Could be worse. My DH's uncle RSVPed for just himself then showed up with a girlfriend and her 16 year old daughter.
I would not dream of inviting somebody alone if they don't know anybody at my wedding. Even if that person has no SO, I would reserve 2 seats for her so she wouldn't feel weird.
The thing with this particular friend is her sister and brother in law are invited, as well as 15 to 20 of FI's friends who are her friends too. It's not like she's gonna be alone and wouldn't know a single soul in the wedding. A couple of my bridesmaids who are single don't even get to bring a date because of budget concerns. I asked them about this before I did my guestlist and they said that it's fine because they know tons of people in the wedding anyway. But this friend gets to bring a date? That's just not fair! My BM's are gonna be pissed if they knew!
@mightysapphire: That is bad!!!!! That's just rude, plain and simple!
this actually has a very simple solution.... it's called planning in advance for everyone to have a guest.
nobody want's to be invited to a wedding without a date- that's the worst insult! It's better to invite a +1 and give your guests the option
I disagree with stephmarie. I mean it's not like having or not having a date really matters in this situation. She explained it to her other friends (the BMs) that they couldn't bring their SO's which I'm sure she knows at least a few of simply because she doesn't have the budget. It's rather rude to expect everyone to be able to bring somebody when it's $40-50-100 a person just for food and drink and that's not including the DIY stuff that she may have to do and the fact that seeing somebody you've never met before or since in your wedding pics would kind of tick you off for all of eternity, especially since he could be a total d!ck and nobody would know until they got there (or an ex-con, that's how I think of it).
Oh heck no! I completely disagree with stephmarie too. We are also on strict guest lockdown and I would be livid if this happened. RUDE. Plain and simple. No way, Jose.
I hate to admit it, but I am guilty of this. I was invited to a cousin's wedding a couple years ago. This was the third one that I had ever been invited to (most of our friends are still dating, not too many are engaged/married,) and to be honest, I just didn't understand the invitation. It didn't specify number of guests, and just because "and guest" wasn't written on the envelope, I didn't know either way whether my boyfriend (who I lived with) was invited. I figured he was since we lived together and had been dating for awhile, but I honestly wasn't sure. There was a blank line to fill out: M _________________, and that was it! I searched the internet and couldn't find any concrete answer. So, I called my grandma (also my cousin's grandma) and asked her. She suggested that I just write both of our names on the response card. So, that's what I did! I later found out that my boyfriend probably wasn't actually invited. We gave them a very generous gift to try to make up for it.

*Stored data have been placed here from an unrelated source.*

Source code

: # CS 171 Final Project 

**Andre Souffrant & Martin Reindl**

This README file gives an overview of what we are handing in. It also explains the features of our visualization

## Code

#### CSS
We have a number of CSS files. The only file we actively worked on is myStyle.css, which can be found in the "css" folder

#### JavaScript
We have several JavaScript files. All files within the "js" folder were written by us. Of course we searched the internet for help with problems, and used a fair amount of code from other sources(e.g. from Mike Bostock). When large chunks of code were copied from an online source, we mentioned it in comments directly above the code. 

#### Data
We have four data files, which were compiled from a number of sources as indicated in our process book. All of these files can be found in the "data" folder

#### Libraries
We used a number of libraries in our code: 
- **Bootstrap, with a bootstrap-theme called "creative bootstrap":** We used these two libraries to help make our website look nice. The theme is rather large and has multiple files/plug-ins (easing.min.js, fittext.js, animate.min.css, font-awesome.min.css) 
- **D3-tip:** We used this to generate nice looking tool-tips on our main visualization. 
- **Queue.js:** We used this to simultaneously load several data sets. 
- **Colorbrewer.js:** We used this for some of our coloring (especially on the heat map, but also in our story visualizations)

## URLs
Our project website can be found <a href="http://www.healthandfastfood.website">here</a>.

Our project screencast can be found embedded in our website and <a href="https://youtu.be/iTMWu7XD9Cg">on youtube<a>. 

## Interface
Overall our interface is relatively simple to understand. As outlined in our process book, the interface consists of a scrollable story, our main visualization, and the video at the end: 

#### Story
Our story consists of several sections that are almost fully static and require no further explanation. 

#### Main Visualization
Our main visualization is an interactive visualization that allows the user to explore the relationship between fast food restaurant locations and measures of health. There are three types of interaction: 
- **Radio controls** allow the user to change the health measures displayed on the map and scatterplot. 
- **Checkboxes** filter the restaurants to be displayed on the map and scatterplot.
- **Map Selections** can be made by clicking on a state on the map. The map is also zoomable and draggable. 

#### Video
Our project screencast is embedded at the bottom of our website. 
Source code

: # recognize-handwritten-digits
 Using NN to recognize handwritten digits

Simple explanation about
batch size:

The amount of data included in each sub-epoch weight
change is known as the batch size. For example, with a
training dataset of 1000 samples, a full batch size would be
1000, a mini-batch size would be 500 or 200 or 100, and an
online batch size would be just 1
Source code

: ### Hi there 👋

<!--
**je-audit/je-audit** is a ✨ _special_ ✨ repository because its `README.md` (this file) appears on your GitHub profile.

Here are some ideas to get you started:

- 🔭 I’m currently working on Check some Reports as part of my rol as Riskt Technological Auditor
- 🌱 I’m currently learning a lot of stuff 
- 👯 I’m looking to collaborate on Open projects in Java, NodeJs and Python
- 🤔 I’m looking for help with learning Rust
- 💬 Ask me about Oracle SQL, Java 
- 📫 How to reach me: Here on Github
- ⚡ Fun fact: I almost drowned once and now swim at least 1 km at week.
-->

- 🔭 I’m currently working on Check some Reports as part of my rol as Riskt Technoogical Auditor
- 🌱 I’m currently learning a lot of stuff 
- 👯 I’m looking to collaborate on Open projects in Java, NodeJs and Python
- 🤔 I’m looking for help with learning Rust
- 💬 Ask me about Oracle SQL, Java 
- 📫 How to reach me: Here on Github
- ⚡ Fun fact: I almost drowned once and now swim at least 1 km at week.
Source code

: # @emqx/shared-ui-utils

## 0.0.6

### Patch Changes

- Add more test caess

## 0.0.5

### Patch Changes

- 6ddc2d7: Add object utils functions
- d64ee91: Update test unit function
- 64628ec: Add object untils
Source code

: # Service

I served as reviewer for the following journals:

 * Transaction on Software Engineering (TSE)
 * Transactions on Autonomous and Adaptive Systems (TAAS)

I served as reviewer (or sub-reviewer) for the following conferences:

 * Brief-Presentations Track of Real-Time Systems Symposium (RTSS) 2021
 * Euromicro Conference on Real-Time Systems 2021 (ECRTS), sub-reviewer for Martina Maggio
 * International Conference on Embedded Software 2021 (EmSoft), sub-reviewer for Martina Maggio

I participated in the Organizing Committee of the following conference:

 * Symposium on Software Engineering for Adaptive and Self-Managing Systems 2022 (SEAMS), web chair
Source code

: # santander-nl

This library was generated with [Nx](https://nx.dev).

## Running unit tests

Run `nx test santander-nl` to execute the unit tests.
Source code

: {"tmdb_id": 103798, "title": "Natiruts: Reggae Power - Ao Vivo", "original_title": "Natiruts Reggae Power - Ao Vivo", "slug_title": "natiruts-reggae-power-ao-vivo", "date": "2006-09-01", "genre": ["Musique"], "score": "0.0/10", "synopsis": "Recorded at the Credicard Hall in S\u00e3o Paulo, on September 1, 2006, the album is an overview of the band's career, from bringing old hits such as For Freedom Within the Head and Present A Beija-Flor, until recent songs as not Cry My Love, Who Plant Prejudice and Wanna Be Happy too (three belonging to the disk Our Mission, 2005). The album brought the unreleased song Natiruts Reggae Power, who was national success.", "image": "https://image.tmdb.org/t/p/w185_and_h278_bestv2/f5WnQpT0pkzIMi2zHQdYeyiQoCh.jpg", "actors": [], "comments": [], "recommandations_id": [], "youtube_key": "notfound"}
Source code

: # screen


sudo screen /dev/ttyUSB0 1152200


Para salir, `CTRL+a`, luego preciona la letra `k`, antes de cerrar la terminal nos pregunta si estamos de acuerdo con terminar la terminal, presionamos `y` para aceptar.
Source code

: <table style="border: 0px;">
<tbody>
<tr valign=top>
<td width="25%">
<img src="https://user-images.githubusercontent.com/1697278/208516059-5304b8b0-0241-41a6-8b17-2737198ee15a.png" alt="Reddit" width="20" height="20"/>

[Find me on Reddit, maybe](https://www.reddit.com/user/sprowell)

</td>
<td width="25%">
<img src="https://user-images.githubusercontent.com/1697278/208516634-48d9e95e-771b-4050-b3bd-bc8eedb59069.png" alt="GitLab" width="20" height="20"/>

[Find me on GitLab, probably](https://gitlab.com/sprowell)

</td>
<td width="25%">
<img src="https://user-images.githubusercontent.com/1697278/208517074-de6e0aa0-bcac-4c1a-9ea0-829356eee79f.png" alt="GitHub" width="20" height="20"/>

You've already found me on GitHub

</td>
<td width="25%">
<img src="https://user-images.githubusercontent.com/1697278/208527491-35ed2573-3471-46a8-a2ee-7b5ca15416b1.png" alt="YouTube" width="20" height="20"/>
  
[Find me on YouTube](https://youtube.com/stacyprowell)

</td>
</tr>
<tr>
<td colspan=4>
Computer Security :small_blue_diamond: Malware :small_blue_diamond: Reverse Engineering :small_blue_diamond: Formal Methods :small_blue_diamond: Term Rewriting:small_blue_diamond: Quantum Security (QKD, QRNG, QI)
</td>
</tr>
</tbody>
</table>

In this case, it's a little different because it sounds like you clearly specified number of guests/seats. Then again, if it said 1, there's a chance that she read that as her + 1 guest/seat. You never know! If you can, try to give her the benefit of the doubt. It's easy to mix something like that up.
Is it a terrible hardship to accept her uninvited guest? Would it strain your FI's relationship with this particular guest, and does he care whether she's upset? If I were in this situation, I'd probably just let them both come, and understand that by doing so I was avoiding a potentially very sticky situation. It might be bad etiquette on their end, and a bit of trouble on yours, but it might not be worth the hassle of backtracking with them.
Good luck!
Uhmmm, yeah, planning ahead for +1 is just not an option. I would have had to cut my guest list by a third of what it orginally was so those singles could invite people that I don't know. Seroiusly, if the choice was between our distant relatives and our friends' dates (whom we've never met, and are not seriously dating), I'd choose relatives over friends' dates. And I am just talking here about dates. SO's are a different thing. I've invited my friends' SO's even if I've never met them, as long as they married, iiving together, engaged, or have been together a significant period of time, or in this case, at least we know that an SO even exists.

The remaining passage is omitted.